= WORK ITEM =
Leaving out each picture, transcribe the lines of the listing below exactly from the first through the line that contains "the source ledger.".

= DATA =

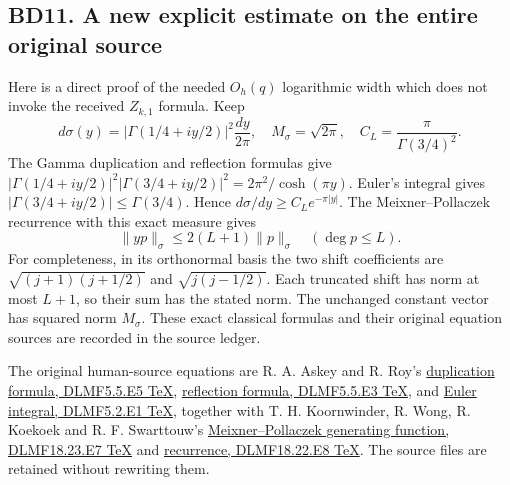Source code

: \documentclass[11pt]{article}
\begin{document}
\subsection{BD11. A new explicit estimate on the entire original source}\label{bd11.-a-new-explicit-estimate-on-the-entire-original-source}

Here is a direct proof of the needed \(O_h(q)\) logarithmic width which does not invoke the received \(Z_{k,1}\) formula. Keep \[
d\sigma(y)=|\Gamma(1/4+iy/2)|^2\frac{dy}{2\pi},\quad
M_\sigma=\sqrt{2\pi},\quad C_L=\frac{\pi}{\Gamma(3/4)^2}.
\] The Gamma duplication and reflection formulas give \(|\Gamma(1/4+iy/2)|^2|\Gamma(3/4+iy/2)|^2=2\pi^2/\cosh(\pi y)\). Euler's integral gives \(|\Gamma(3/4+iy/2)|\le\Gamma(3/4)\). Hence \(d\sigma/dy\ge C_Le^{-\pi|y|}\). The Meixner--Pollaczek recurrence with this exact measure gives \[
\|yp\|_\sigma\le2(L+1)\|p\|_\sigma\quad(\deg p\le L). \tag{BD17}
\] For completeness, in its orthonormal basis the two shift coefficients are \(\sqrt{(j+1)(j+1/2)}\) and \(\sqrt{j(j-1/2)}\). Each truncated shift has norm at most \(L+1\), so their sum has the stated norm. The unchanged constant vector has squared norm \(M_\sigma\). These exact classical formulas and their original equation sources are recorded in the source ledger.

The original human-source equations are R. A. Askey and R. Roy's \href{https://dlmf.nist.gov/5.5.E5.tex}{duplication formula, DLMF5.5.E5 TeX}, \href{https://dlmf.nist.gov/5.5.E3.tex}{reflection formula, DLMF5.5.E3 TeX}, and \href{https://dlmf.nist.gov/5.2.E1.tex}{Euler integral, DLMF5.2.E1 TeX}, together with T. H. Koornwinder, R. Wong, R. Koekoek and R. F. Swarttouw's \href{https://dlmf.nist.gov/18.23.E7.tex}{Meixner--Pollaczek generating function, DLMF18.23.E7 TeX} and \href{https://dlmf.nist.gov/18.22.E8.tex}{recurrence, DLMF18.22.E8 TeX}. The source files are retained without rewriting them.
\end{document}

= REPLY =
Source code

: \documentclass[11pt]{article}
\begin{document}
\subsection{BD11. A new explicit estimate on the entire original source}\label{bd11.-a-new-explicit-estimate-on-the-entire-original-source}

Here is a direct proof of the needed \(O_h(q)\) logarithmic width which does not invoke the received \(Z_{k,1}\) formula. Keep \[
d\sigma(y)=|\Gamma(1/4+iy/2)|^2\frac{dy}{2\pi},\quad
M_\sigma=\sqrt{2\pi},\quad C_L=\frac{\pi}{\Gamma(3/4)^2}.
\] The Gamma duplication and reflection formulas give \(|\Gamma(1/4+iy/2)|^2|\Gamma(3/4+iy/2)|^2=2\pi^2/\cosh(\pi y)\). Euler's integral gives \(|\Gamma(3/4+iy/2)|\le\Gamma(3/4)\). Hence \(d\sigma/dy\ge C_Le^{-\pi|y|}\). The Meixner--Pollaczek recurrence with this exact measure gives \[
\|yp\|_\sigma\le2(L+1)\|p\|_\sigma\quad(\deg p\le L). \tag{BD17}
\] For completeness, in its orthonormal basis the two shift coefficients are \(\sqrt{(j+1)(j+1/2)}\) and \(\sqrt{j(j-1/2)}\). Each truncated shift has norm at most \(L+1\), so their sum has the stated norm. The unchanged constant vector has squared norm \(M_\sigma\). These exact classical formulas and their original equation sources are recorded in the source ledger.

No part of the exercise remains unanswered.